More housing options. There is more housing on the way, and most is geared to the chronically homeless. Six housing projects will open in 2022-2023 in Petaluma, Santa Rosa, Guerneville, Rohnert Park, Healdsburg, and Sonoma. Moreover, the County and various cities have opened safe parking, managed encampments, and tiny home villages in Santa Rosa, Sebastopol, Petaluma, and Sonoma. To successfully address this issue, we must continue to offer a range of housing solutions. There is no one silver bullet. And what we’ve learned from our People’s Village (tiny homes) program is that not everyone is a fit for permanent housing. Some just want the independence of being homeless and without the responsibilities of being a renter.

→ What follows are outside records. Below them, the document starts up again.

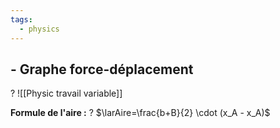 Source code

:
 ```yaml
---
tags:
  - physics
---
```


## - Graphe force-déplacement
?
![[Physic travail variable]]

**Formule de l'aire :**
?
$\larAire=\frac{b+B}{2} \cdot (x_A - x_A)$
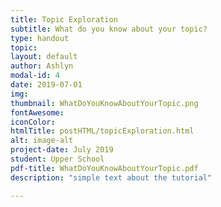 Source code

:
 ```yaml
---
title: Topic Exploration
subtitle: What do you know about your topic?
type: handout
topic: 
layout: default
author: Ashlyn
modal-id: 4
date: 2019-07-01
img: 
thumbnail: WhatDoYouKnowAboutYourTopic.png
fontAwesome: 
iconColor: 
htmlTitle: postHTML/topicExploration.html
alt: image-alt
project-date: July 2019
student: Upper School 
pdf-title: WhatDoYouKnowAboutYourTopic.pdf
description: "simple text about the tutorial"

---
```

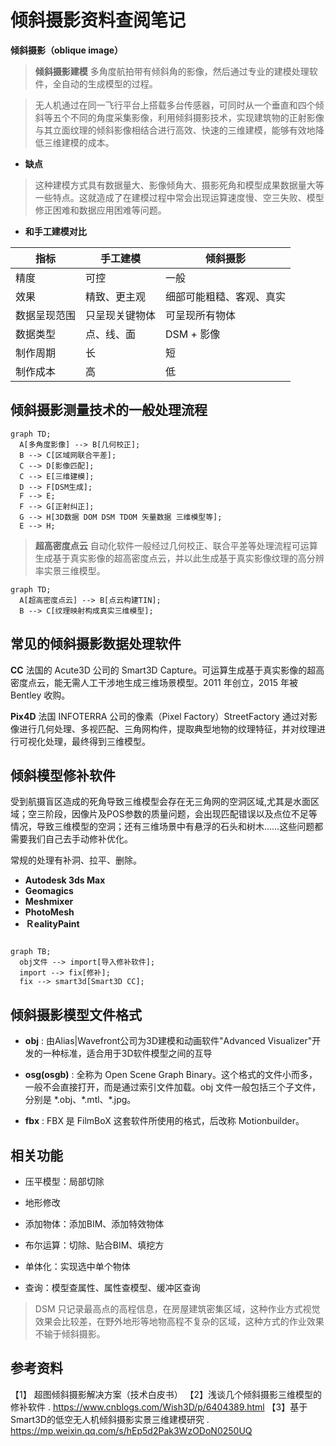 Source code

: # 倾斜摄影资料查阅笔记

**倾斜摄影（oblique image）**

> **倾斜摄影建模** 多角度航拍带有倾斜角的影像，然后通过专业的建模处理软件，全自动的生成模型的过程。

> 无人机通过在同一飞行平台上搭载多台传感器，可同时从一个垂直和四个倾斜等五个不同的角度采集影像，利用倾斜摄影技术，实现建筑物的正射影像与其立面纹理的倾斜影像相结合进行高效、快速的三维建模，能够有效地降低三维建模的成本。

- **缺点** 
> 这种建模方式具有数据量大、影像倾角大、摄影死角和模型成果数据量大等一些特点。这就造成了在建模过程中常会出现运算速度慢、空三失败、模型修正困难和数据应用困难等问题。

- **和手工建模对比**

| 指标 | 手工建模 | 倾斜摄影 |
| ------ | ------ | ------ |
| 精度 | 可控 | 一般 |
| 效果 | 精致、更主观 | 细部可能粗糙、客观、真实 |
| 数据呈现范围 | 只呈现关键物体 | 可呈现所有物体 |
| 数据类型 | 点、线、面 | DSM + 影像 |
| 制作周期 | 长 | 短 |
| 制作成本 | 高 | 低 |



## 倾斜摄影测量技术的一般处理流程

```mermaid
graph TD;
  A[多角度影像] --> B[几何校正];
  B --> C[区域网联合平差];
  C --> D[影像匹配];
  C --> E[三维建模];
  D --> F[DSM生成];
  F --> E;
  F --> G[正射纠正];
  G --> H[3D数据 DOM DSM TDOM 矢量数据 三维模型等];
  E --> H;
```

> **超高密度点云** 自动化软件一般经过几何校正、联合平差等处理流程可运算生成基于真实影像的超高密度点云，并以此生成基于真实影像纹理的高分辨率实景三维模型。

```mermaid
graph TD;
  A[超高密度点云] --> B[点云构建TIN];
  B --> C[纹理映射构成真实三维模型];
```

## 常见的倾斜摄影数据处理软件

**CC** 法国的 Acute3D 公司的 Smart3D Capture。可运算生成基于真实影像的超高密度点云，能无需人工干涉地生成三维场景模型。2011 年创立，2015 年被 Bentley 收购。

**Pix4D** 法国 INFOTERRA 公司的像素（Pixel Factory）StreetFactory 通过对影像进行几何处理、多视匹配、三角网构件，提取典型地物的纹理特征，并对纹理进行可视化处理，最终得到三维模型。


## 倾斜模型修补软件

受到航摄盲区造成的死角导致三维模型会存在无三角网的空洞区域,尤其是水面区域；空三阶段，因像片及POS参数的质量问题，会出现匹配错误以及点位不足等情况，导致三维模型的空洞；还有三维场景中有悬浮的石头和树木……这些问题都需要我们自己去手动修补优化。

常规的处理有补洞、拉平、删除。

* **Autodesk 3ds Max**  
* **Geomagics**
* **Meshmixer**
* **PhotoMesh**
* **ＲealityPaint** 

```mermaid

graph TB;
  obj文件 --> import[导入修补软件];
  import --> fix[修补];
  fix --> smart3d[Smart3D CC];
```

## 倾斜摄影模型文件格式

- **obj** : 由Alias|Wavefront公司为3D建模和动画软件"Advanced Visualizer"开发的一种标准，适合用于3D软件模型之间的互导

- **osg(osgb)** : 全称为 Open Scene Graph Binary。这个格式的文件小而多，一般不会直接打开，而是通过索引文件加载。obj 文件一般包括三个子文件，分别是 \*.obj、\*.mtl、\*.jpg。

- **fbx** : FBX 是 FilmBoX 这套软件所使用的格式，后改称 Motionbuilder。


## 相关功能

- 压平模型：局部切除

- 地形修改

- 添加物体：添加BIM、添加特效物体

- 布尔运算：切除、贴合BIM、填挖方

- 单体化：实现选中单个物体

- 查询：模型查属性、属性查模型、缓冲区查询






> DSM 只记录最高点的高程信息，在房屋建筑密集区域，这种作业方式视觉效果会比较差，在野外地形等地物高程不复杂的区域，这种方式的作业效果不输于倾斜摄影。

## 参考资料
【1】 超图倾斜摄影解决方案（技术白皮书）
【2】浅谈几个倾斜摄影三维模型的修补软件 . https://www.cnblogs.com/Wish3D/p/6404389.html
【3】基于Smart3D的低空无人机倾斜摄影实景三维建模研究 . https://mp.weixin.qq.com/s/hEp5d2Pak3WzODoN0250UQ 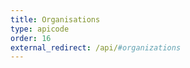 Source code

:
 ```yaml
---
title: Organisations
type: apicode
order: 16
external_redirect: /api/#organizations
---
```














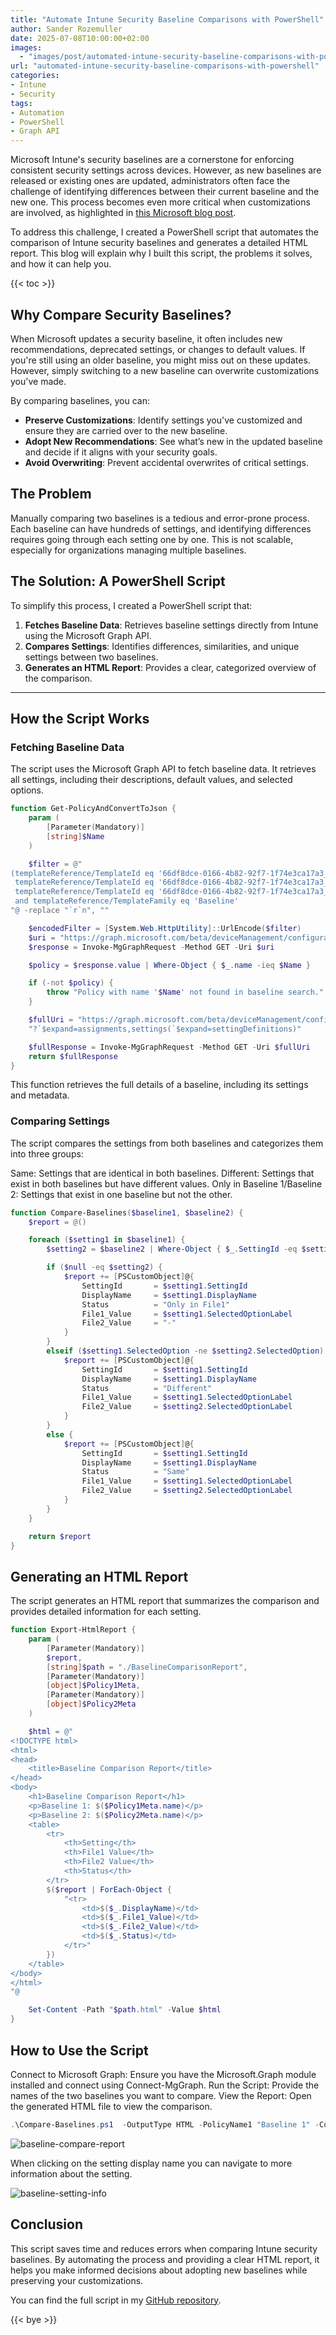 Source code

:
 ```yaml
---
title: "Automate Intune Security Baseline Comparisons with PowerShell"
author: Sander Rozemuller
date: 2025-07-08T10:00:00+02:00
images:
  - "images/post/automated-intune-security-baseline-comparisons-with-powershell/image.png"
url: "automated-intune-security-baseline-comparisons-with-powershell"
categories:
- Intune
- Security
tags:
- Automation
- PowerShell
- Graph API
---
```


Microsoft Intune's security baselines are a cornerstone for enforcing consistent security settings across devices. However, as new baselines are released or existing ones are updated, administrators often face the challenge of identifying differences between their current baseline and the new one. This process becomes even more critical when customizations are involved, as highlighted in [this Microsoft blog post](https://techcommunity.microsoft.com/blog/intunecustomersuccess/known-issue-customizations-not-saved-with-security-baseline-policy-update/4428588).

To address this challenge, I created a PowerShell script that automates the comparison of Intune security baselines and generates a detailed HTML report. This blog will explain why I built this script, the problems it solves, and how it can help you.

{{< toc >}}

## Why Compare Security Baselines?

When Microsoft updates a security baseline, it often includes new recommendations, deprecated settings, or changes to default values. If you're still using an older baseline, you might miss out on these updates. However, simply switching to a new baseline can overwrite customizations you've made.

By comparing baselines, you can:

- **Preserve Customizations**: Identify settings you've customized and ensure they are carried over to the new baseline.
- **Adopt New Recommendations**: See what’s new in the updated baseline and decide if it aligns with your security goals.
- **Avoid Overwriting**: Prevent accidental overwrites of critical settings.

## The Problem

Manually comparing two baselines is a tedious and error-prone process. Each baseline can have hundreds of settings, and identifying differences requires going through each setting one by one. This is not scalable, especially for organizations managing multiple baselines.

## The Solution: A PowerShell Script

To simplify this process, I created a PowerShell script that:

1. **Fetches Baseline Data**: Retrieves baseline settings directly from Intune using the Microsoft Graph API.
2. **Compares Settings**: Identifies differences, similarities, and unique settings between two baselines.
3. **Generates an HTML Report**: Provides a clear, categorized overview of the comparison.

---

## How the Script Works

### Fetching Baseline Data

The script uses the Microsoft Graph API to fetch baseline data. It retrieves all settings, including their descriptions, default values, and selected options.

```powershell
function Get-PolicyAndConvertToJson {
    param (
        [Parameter(Mandatory)]
        [string]$Name
    )

    $filter = @"
(templateReference/TemplateId eq '66df8dce-0166-4b82-92f7-1f74e3ca17a3_1' or 
 templateReference/TemplateId eq '66df8dce-0166-4b82-92f7-1f74e3ca17a3_3' or 
 templateReference/TemplateId eq '66df8dce-0166-4b82-92f7-1f74e3ca17a3_4') 
 and templateReference/TemplateFamily eq 'Baseline'
"@ -replace "`r`n", ""

    $encodedFilter = [System.Web.HttpUtility]::UrlEncode($filter)
    $uri = "https://graph.microsoft.com/beta/deviceManagement/configurationPolicies?`$filter=$encodedFilter"
    $response = Invoke-MgGraphRequest -Method GET -Uri $uri

    $policy = $response.value | Where-Object { $_.name -ieq $Name }

    if (-not $policy) {
        throw "Policy with name '$Name' not found in baseline search."
    }

    $fullUri = "https://graph.microsoft.com/beta/deviceManagement/configurationPolicies/$($policy.id)" +
    "?`$expand=assignments,settings(`$expand=settingDefinitions)"

    $fullResponse = Invoke-MgGraphRequest -Method GET -Uri $fullUri
    return $fullResponse
}
```
This function retrieves the full details of a baseline, including its settings and metadata.

### Comparing Settings
The script compares the settings from both baselines and categorizes them into three groups:

Same: Settings that are identical in both baselines.
Different: Settings that exist in both baselines but have different values.
Only in Baseline 1/Baseline 2: Settings that exist in one baseline but not the other.

```powershell
function Compare-Baselines($baseline1, $baseline2) {
    $report = @()

    foreach ($setting1 in $baseline1) {
        $setting2 = $baseline2 | Where-Object { $_.SettingId -eq $setting1.SettingId }

        if ($null -eq $setting2) {
            $report += [PSCustomObject]@{
                SettingId       = $setting1.SettingId
                DisplayName     = $setting1.DisplayName
                Status          = "Only in File1"
                File1_Value     = $setting1.SelectedOptionLabel
                File2_Value     = "-"
            }
        }
        elseif ($setting1.SelectedOption -ne $setting2.SelectedOption) {
            $report += [PSCustomObject]@{
                SettingId       = $setting1.SettingId
                DisplayName     = $setting1.DisplayName
                Status          = "Different"
                File1_Value     = $setting1.SelectedOptionLabel
                File2_Value     = $setting2.SelectedOptionLabel
            }
        }
        else {
            $report += [PSCustomObject]@{
                SettingId       = $setting1.SettingId
                DisplayName     = $setting1.DisplayName
                Status          = "Same"
                File1_Value     = $setting1.SelectedOptionLabel
                File2_Value     = $setting2.SelectedOptionLabel
            }
        }
    }

    return $report
}
```

## Generating an HTML Report
The script generates an HTML report that summarizes the comparison and provides detailed information for each setting.

```powershell
function Export-HtmlReport {
    param (
        [Parameter(Mandatory)]
        $report,
        [string]$path = "./BaselineComparisonReport",
        [Parameter(Mandatory)]
        [object]$Policy1Meta,
        [Parameter(Mandatory)]
        [object]$Policy2Meta
    )

    $html = @"
<!DOCTYPE html>
<html>
<head>
    <title>Baseline Comparison Report</title>
</head>
<body>
    <h1>Baseline Comparison Report</h1>
    <p>Baseline 1: $($Policy1Meta.name)</p>
    <p>Baseline 2: $($Policy2Meta.name)</p>
    <table>
        <tr>
            <th>Setting</th>
            <th>File1 Value</th>
            <th>File2 Value</th>
            <th>Status</th>
        </tr>
        $($report | ForEach-Object {
            "<tr>
                <td>$($_.DisplayName)</td>
                <td>$($_.File1_Value)</td>
                <td>$($_.File2_Value)</td>
                <td>$($_.Status)</td>
            </tr>"
        })
    </table>
</body>
</html>
"@

    Set-Content -Path "$path.html" -Value $html
}
```

## How to Use the Script
Connect to Microsoft Graph: Ensure you have the Microsoft.Graph module installed and connect using Connect-MgGraph.
Run the Script: Provide the names of the two baselines you want to compare.
View the Report: Open the generated HTML file to view the comparison.

```powershell
.\Compare-Baselines.ps1  -OutputType HTML -PolicyName1 "Baseline 1" -ComparePolicy "Baseline2"
```

![baseline-compare-report](baseline-compare-report.png)

When clicking on the setting display name you can navigate to more information about the setting.

![baseline-setting-info](baseline-setting-info.png)
## Conclusion
This script saves time and reduces errors when comparing Intune security baselines. By automating the process and providing a clear HTML report, it helps you make informed decisions about adopting new baselines while preserving your customizations.

You can find the full script in my [GitHub repository](https://github.com/srozemuller/IntuneAutomation/tree/main/SecurityBaselineComparator).

{{< bye >}} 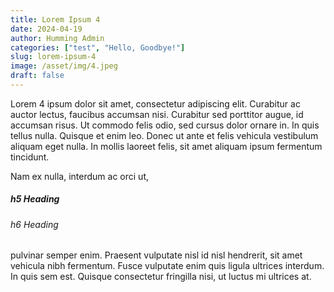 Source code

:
 ```yaml
---
title: Lorem Ipsum 4
date: 2024-04-19
author: Humming Admin
categories: ["test", "Hello, Goodbye!"]
slug: lorem-ipsum-4
image: /asset/img/4.jpeg
draft: false
---
```

Lorem 4 ipsum dolor sit amet, consectetur adipiscing elit. Curabitur ac auctor lectus, faucibus accumsan nisi. Curabitur sed porttitor augue, id accumsan risus. Ut commodo felis odio, sed cursus dolor ornare in. In quis tellus nulla. Quisque et enim leo. Donec ut ante et felis vehicula vestibulum aliquam eget nulla. In mollis laoreet felis, sit amet aliquam ipsum fermentum tincidunt. 

Nam ex nulla, interdum ac orci ut, 

##### h5 Heading
###### h6 Heading

pulvinar semper enim. Praesent vulputate nisl id nisl hendrerit, sit amet vehicula nibh fermentum. Fusce vulputate enim quis ligula ultrices interdum. In quis sem est. Quisque consectetur fringilla nisi, ut luctus mi ultrices at. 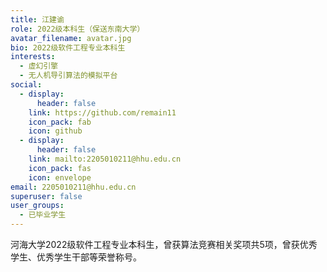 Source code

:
 ```yaml
---
title: 江建谕
role: 2022级本科生（保送东南大学）
avatar_filename: avatar.jpg
bio: 2022级软件工程专业本科生
interests:
  - 虚幻引擎
  - 无人机导引算法的模拟平台
social:
  - display:
      header: false
    link: https://github.com/remain11
    icon_pack: fab
    icon: github
  - display:
      header: false
    link: mailto:2205010211@hhu.edu.cn
    icon_pack: fas
    icon: envelope
email: 2205010211@hhu.edu.cn
superuser: false
user_groups:
  - 已毕业学生
---
```

河海大学2022级软件工程专业本科生，曾获算法竞赛相关奖项共5项，曾获优秀学生、优秀学生干部等荣誉称号。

Treatment First. Given that 40% of the homeless suffer from drug and alcohol abuse and psychiatric or emotional conditions, we have to do a better job as a society in providing treatment. Just ask the case managers in our shelter or People’s Village, and they will tell you the number is more like 90%. Yes, you are probably tired of often hearing this, but we simply need more licensed mental health providers and more detox and treatment centers in Sonoma County.

A generational challenge. Homelessness will not go away next year or in five years. It’s complicated. As one of our residents once said to me, “Charles – we are all broken and imperfect people.” While we see glimpses of a wonderful human being in each person we serve, we also see where the diseases of mental health and/or substance abuse has control of that human. But we cannot give up hope. After all, the person we serve is someone’s brother, sister, mother, or father, grandparent, or friend. And getting them treatment and into one of several housing options is the most humane thing to do. And with California’s smart investments in more housing (Project Homekey), CalAIM (expanding Medi-Cal services to the homeless), and the CARE Court, we are headed in the right direction.

Unfortunately, ending homelessness will just take more time and more investments.